Officials at the Russian embassy in Ireland have denied yesterday’s devastating airstrike on a Ukrainian shopping center.
A Russian missile destroyed the shopping center in Kremenchuk, killing at least 16 people. The search for victims and survivors is still ongoing.
The attack appears to be part of an aggressive new Russian strategy to deliberately target civilians and civilian infrastructure in Ukraine.
Over the past three days, Russian missiles have hit several civilian sites that lie hundreds of thousands of Ukraine’s main battlefields, including an apartment building in Kiev.
Yesterday, Ukraine’s President Volodymyr Zelensky said there were “a thousand people” at the Amstor shopping center in Kremenchuk when the rocket hit in the middle of the afternoon.
“The mall is on fire, firefighters are trying to put out the fire, the number of victims is impossible to imagine,” he said.
However, in a statement released this morning, the Russian embassy in Ireland claimed that “Russian aerospace forces” had carried out a “high-precision” attack on a weapons storage facility and, as a result, a “non-functioning shopping center” adjacent to the facility was caught fire.
The statement read: “On June 27, in the city of Kremenchug, in the Poltava region, the Russian Air Force carried out an attack with high-precision air-launch weapons on hangars storing weapons and ammunition used by the Ukrainian military from the United States and European countries, in the area of the vehicle factory in Kremenchug.

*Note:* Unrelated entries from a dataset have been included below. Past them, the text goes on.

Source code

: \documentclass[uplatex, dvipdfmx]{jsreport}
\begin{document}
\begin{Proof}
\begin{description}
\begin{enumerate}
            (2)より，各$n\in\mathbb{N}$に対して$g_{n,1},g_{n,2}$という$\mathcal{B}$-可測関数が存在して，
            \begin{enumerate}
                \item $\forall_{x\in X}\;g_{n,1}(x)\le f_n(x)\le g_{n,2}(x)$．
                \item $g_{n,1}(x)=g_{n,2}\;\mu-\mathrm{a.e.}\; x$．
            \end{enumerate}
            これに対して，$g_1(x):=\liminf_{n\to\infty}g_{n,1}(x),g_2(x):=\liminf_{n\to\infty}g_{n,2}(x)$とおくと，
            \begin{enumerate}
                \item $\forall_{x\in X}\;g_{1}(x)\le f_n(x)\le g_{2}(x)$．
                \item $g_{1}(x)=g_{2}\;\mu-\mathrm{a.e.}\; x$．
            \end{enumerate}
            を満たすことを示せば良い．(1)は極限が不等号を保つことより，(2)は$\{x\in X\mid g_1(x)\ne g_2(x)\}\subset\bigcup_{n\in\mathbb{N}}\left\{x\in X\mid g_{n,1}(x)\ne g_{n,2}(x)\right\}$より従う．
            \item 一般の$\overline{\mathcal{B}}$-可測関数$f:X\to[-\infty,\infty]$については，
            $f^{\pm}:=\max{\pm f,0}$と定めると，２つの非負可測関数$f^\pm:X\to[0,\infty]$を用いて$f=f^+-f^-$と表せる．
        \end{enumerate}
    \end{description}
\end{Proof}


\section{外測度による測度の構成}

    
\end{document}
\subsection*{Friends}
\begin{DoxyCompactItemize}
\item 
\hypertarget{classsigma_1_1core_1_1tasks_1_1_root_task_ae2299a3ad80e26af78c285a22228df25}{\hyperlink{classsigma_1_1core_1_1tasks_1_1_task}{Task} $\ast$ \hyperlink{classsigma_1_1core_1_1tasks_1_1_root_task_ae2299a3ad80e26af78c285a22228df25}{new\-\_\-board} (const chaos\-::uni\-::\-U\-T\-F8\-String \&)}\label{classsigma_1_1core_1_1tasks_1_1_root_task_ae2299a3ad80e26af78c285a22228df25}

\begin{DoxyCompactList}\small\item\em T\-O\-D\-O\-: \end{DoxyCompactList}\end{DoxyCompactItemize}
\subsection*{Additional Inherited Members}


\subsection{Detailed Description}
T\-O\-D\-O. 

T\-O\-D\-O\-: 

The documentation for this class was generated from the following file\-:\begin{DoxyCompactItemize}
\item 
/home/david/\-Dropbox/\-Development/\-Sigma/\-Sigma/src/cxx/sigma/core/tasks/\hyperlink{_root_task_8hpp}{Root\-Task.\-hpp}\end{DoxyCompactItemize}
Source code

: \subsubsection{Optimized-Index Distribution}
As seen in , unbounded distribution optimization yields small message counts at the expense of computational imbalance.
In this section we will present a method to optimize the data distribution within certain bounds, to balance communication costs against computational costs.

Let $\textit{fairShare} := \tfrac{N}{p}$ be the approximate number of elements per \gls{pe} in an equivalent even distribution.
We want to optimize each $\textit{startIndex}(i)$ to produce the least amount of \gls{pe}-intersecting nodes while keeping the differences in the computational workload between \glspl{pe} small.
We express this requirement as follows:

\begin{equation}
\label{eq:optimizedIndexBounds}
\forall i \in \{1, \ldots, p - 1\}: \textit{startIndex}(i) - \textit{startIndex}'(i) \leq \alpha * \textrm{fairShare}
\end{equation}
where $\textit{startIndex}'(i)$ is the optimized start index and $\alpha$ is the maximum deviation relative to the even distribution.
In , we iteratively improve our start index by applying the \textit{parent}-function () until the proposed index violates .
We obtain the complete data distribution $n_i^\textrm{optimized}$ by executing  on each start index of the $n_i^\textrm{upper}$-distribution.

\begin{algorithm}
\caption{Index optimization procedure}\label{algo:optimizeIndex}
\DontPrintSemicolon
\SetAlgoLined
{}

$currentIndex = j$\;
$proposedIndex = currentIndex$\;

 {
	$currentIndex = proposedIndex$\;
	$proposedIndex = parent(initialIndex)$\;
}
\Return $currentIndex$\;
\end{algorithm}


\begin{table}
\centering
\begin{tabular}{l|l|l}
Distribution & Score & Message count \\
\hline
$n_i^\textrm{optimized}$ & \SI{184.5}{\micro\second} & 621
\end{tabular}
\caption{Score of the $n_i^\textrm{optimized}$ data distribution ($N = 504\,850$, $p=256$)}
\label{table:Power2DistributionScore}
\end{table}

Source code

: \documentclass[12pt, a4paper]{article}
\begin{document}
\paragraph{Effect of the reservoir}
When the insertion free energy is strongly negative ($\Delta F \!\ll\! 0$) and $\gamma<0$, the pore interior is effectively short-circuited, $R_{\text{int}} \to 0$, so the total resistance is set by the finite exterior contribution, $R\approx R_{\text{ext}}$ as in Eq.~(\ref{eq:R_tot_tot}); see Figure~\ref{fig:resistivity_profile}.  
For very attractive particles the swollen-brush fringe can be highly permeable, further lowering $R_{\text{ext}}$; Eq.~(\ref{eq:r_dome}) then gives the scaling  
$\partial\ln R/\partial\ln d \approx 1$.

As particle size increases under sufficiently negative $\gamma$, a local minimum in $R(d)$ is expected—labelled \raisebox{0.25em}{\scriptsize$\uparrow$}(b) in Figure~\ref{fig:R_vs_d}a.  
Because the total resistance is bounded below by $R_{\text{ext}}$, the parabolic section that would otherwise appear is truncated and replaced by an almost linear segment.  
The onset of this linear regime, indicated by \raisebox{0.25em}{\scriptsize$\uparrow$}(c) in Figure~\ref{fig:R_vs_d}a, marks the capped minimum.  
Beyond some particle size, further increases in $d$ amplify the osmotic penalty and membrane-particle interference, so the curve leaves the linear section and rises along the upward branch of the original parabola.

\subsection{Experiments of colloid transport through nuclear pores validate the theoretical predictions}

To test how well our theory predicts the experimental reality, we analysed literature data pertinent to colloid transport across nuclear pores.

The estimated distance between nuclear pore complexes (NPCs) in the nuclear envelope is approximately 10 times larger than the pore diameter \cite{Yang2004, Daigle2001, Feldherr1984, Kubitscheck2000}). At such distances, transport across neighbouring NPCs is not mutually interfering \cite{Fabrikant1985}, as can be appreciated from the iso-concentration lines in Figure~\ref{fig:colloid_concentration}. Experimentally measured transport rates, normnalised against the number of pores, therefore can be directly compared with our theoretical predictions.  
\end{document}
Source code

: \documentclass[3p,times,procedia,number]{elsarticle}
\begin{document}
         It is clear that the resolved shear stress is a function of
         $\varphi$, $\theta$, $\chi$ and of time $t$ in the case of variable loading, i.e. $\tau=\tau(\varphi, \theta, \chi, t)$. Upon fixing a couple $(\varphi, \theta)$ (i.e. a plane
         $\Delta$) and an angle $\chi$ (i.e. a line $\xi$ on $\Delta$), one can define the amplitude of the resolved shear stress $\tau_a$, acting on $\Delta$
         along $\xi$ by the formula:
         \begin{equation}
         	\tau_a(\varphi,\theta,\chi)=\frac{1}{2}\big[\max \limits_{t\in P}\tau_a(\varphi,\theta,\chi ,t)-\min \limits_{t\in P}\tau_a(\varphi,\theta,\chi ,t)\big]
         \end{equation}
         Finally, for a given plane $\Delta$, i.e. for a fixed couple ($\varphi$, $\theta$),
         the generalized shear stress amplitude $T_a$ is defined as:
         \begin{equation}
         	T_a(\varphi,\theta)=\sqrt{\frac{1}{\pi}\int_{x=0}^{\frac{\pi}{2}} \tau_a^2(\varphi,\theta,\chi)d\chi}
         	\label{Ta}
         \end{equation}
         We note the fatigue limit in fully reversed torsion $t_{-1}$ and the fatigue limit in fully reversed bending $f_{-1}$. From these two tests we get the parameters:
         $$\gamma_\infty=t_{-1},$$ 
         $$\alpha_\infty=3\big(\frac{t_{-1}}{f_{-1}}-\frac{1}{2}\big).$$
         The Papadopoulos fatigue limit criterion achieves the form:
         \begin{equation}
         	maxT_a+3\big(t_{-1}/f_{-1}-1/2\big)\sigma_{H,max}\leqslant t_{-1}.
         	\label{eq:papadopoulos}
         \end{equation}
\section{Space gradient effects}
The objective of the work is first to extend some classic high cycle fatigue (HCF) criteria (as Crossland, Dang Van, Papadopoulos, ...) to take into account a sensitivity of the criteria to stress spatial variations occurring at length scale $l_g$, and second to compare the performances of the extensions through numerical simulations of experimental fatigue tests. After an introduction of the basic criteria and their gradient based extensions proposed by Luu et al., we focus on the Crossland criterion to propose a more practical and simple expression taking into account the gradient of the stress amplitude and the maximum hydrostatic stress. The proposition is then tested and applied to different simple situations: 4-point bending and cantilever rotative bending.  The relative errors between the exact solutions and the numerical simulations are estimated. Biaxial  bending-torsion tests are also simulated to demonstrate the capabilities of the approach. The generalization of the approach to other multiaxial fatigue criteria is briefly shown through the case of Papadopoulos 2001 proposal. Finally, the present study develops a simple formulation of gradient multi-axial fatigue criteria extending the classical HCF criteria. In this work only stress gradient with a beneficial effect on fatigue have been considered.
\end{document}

“As a result of a high-precision strike, western weapons and ammunition concentrated in the storage area for onward shipment to the Ukrainian troop group in Donbass were hit.
“The explosion of stored ammunition caused a fire in a non-functioning shopping center next to the factory.”
The statement is the latest in a series released by the Russian embassy that denies atrocities widely verified by EU officials and media outlets on the ground in Ukraine.
Calls have been made for the Irish government to expel Russian diplomats, including Ambassador to Ireland Yuri Filatov, since the Ukrainian invasion began in February. The Russian embassy, on Dublin’s Orwell Road, has also been the scene of rolling protests.
In recent months, Ambassador Filatov has denied that Russian forces were responsible for civilian casualties and has accused Ukrainian leaders and their Western allies of organizing atrocities.
In his most recent statement, at the end of May, Ambassador Filatov Taoiseach accused Micheál Martin of trying to blame Moscow for energy and food crises.
“All of this, in turn, they are now trying to portray as Russia’s responsibility. It is the responsibility of the West and it will have to face the consequences of its shortsightedness. Unfortunately, it may be slow to get going – the results of the EU summit point once again to the acute lack of common sense and rationality among European political leaders,” he said.